● **YOUR OBJECTIVE**
The data below holds the lines to copy: everything from the line containing "and Algorithms Practice" to the line containing "3. [Advanced](#advanced-questions)", both ends included, set down exactly.

[[ DATA TO EXAMINE, beginning ]]

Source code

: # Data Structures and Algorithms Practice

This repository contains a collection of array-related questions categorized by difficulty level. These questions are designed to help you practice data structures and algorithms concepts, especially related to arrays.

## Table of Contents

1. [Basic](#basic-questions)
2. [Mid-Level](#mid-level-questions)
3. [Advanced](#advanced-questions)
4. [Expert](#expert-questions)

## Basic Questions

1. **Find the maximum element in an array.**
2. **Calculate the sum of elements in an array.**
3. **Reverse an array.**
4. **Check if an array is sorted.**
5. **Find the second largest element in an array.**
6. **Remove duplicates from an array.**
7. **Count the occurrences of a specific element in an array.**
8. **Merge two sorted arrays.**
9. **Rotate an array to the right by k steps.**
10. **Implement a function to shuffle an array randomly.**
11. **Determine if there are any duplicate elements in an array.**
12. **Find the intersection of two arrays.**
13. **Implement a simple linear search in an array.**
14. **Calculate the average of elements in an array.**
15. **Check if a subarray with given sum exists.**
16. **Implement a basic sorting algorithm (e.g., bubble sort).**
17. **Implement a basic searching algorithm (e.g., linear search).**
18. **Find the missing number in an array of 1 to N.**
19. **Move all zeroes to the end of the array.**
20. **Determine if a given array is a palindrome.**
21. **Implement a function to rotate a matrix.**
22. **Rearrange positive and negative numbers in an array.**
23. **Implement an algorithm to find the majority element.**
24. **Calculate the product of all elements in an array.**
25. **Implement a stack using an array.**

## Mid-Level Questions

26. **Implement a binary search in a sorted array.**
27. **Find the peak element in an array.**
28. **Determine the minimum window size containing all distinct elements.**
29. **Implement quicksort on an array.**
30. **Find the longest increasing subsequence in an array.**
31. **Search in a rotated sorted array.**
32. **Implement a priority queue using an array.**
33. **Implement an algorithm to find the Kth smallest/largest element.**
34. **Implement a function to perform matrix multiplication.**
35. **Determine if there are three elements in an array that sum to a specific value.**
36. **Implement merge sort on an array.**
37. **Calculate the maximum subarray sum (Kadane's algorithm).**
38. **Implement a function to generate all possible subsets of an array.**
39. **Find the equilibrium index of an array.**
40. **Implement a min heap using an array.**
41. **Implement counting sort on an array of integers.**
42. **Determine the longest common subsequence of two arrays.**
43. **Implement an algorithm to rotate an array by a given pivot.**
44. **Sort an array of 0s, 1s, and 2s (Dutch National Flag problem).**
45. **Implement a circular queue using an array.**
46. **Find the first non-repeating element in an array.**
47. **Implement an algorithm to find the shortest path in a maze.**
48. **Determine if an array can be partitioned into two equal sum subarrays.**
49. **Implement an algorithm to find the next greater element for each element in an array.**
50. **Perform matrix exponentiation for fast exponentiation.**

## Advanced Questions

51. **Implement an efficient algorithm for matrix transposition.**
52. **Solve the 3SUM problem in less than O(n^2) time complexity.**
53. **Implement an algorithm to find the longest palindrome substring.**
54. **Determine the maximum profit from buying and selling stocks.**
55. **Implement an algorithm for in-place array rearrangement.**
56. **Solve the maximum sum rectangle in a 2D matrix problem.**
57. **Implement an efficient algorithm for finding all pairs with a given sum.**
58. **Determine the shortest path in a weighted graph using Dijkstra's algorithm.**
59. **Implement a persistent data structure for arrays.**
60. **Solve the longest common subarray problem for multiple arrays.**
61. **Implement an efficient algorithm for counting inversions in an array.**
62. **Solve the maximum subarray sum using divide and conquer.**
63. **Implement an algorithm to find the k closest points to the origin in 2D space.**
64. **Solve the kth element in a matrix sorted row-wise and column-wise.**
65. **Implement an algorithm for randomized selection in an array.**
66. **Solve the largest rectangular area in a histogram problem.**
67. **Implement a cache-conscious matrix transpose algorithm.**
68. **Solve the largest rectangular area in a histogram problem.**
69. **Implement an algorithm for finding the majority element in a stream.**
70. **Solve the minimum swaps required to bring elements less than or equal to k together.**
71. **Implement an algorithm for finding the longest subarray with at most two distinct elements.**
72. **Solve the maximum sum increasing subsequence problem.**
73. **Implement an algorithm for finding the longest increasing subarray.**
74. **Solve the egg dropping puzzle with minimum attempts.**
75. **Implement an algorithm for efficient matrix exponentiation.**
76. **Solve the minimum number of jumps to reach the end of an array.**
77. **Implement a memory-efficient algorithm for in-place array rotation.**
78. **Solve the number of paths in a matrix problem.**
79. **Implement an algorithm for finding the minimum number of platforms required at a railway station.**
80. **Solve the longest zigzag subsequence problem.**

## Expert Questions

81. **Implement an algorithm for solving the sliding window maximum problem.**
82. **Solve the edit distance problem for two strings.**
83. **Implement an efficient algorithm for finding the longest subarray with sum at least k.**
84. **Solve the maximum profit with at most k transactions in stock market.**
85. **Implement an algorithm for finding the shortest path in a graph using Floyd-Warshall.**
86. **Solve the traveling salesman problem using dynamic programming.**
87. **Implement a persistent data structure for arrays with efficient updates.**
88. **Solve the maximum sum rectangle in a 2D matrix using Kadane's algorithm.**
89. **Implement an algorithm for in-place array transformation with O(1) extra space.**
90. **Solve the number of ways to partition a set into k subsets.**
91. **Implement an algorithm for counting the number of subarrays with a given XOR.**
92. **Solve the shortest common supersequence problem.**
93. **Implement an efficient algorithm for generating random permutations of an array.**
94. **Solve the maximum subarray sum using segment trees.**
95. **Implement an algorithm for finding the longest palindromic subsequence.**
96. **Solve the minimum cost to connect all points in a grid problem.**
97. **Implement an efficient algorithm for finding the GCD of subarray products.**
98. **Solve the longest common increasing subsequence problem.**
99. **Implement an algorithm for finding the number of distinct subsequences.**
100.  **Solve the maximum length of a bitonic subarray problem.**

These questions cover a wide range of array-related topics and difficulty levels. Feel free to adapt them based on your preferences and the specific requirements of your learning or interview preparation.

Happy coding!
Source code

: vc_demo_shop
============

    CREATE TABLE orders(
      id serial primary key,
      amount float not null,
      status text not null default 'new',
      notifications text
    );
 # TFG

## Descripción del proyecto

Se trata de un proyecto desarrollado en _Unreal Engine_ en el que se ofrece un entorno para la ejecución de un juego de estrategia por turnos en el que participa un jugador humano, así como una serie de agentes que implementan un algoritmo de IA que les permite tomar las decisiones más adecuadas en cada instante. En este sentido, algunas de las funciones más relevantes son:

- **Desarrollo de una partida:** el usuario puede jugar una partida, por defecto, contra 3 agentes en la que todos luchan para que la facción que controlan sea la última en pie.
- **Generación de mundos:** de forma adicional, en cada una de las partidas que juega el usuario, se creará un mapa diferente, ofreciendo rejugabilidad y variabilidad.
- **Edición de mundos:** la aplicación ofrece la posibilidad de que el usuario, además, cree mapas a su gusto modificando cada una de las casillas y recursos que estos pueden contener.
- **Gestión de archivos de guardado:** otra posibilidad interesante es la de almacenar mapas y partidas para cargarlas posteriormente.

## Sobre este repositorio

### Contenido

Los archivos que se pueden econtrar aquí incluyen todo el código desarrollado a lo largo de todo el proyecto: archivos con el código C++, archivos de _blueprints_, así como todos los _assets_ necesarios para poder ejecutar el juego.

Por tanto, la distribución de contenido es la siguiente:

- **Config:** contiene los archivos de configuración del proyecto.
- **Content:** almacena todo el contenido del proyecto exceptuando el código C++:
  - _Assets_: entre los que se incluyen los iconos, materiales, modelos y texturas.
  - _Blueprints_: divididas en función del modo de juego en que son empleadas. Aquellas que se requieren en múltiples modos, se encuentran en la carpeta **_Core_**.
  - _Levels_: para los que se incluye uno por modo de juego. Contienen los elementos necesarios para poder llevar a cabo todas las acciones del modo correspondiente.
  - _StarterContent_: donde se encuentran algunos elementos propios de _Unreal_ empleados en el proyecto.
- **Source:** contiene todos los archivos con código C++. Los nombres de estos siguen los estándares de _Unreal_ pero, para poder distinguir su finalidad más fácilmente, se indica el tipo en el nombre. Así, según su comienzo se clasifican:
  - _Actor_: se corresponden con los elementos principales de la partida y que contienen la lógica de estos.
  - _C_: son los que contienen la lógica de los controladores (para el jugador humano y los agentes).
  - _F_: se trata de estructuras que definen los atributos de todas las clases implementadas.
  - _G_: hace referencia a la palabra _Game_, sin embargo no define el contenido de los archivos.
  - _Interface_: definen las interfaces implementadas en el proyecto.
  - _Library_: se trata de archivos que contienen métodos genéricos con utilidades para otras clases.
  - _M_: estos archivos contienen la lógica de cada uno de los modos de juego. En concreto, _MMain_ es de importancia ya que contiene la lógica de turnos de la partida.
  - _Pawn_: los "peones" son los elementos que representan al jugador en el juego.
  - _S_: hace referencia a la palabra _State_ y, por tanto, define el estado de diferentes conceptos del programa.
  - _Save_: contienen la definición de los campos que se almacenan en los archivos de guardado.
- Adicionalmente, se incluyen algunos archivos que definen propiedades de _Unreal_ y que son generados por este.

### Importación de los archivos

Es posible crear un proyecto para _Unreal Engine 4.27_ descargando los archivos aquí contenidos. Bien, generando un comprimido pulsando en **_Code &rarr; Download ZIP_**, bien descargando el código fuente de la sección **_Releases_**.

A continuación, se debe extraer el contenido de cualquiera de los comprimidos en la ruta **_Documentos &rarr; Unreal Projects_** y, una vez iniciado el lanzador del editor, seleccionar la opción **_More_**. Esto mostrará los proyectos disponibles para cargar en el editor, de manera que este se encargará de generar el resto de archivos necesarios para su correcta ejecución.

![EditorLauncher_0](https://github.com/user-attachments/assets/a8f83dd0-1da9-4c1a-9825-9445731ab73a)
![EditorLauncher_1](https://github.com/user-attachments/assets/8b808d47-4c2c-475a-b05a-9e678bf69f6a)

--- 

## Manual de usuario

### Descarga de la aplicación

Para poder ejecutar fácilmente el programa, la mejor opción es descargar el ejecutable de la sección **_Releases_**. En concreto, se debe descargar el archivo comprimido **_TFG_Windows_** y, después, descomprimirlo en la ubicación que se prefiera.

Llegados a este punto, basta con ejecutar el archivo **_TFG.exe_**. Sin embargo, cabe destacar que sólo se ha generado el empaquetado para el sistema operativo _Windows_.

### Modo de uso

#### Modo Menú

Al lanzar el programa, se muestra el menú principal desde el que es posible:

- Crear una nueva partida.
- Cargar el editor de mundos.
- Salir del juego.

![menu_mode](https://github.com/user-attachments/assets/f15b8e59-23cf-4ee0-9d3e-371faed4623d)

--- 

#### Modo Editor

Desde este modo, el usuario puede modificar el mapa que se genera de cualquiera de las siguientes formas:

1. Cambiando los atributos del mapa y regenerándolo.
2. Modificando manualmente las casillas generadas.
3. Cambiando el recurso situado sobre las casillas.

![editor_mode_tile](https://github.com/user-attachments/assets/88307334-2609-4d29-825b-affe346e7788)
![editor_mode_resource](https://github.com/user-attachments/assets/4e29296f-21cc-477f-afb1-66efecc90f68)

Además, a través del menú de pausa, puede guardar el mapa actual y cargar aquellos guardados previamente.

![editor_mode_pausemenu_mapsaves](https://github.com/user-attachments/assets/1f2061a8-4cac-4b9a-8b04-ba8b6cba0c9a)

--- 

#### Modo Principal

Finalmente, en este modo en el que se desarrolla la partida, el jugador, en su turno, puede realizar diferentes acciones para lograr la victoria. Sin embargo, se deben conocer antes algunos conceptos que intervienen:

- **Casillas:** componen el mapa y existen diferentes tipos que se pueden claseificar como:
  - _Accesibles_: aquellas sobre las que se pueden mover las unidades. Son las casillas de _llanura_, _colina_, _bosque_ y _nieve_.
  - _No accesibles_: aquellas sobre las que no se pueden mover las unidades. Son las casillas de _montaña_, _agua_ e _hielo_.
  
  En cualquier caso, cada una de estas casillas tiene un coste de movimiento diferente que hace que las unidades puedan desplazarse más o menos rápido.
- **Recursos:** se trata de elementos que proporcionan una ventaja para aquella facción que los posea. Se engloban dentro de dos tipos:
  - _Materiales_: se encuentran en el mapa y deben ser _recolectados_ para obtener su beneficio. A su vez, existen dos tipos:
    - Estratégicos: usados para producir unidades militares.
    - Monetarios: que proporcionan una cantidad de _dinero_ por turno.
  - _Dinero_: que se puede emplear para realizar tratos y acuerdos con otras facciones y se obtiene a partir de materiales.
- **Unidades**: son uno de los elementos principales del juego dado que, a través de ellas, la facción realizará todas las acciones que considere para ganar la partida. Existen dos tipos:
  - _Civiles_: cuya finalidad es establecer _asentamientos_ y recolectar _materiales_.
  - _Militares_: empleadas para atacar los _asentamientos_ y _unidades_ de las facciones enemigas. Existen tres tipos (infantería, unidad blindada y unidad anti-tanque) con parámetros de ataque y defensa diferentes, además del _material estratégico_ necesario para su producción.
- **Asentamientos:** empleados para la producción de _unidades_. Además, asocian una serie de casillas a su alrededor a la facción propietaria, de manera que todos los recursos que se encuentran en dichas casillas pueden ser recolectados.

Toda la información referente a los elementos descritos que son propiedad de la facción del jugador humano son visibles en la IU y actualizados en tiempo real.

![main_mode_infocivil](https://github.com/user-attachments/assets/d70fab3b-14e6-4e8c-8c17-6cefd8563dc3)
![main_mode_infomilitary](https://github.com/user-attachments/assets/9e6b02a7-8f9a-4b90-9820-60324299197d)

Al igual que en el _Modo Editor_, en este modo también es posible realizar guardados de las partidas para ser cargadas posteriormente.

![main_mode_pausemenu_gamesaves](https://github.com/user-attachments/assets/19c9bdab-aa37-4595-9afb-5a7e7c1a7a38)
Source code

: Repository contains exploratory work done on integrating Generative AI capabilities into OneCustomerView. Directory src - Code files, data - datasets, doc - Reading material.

[[ DATA TO EXAMINE, end ]]

● **RESULT OF THIS EXERCISE**
: # Data Structures and Algorithms Practice

This repository contains a collection of array-related questions categorized by difficulty level. These questions are designed to help you practice data structures and algorithms concepts, especially related to arrays.

## Table of Contents

1. [Basic](#basic-questions)
2. [Mid-Level](#mid-level-questions)
3. [Advanced](#advanced-questions)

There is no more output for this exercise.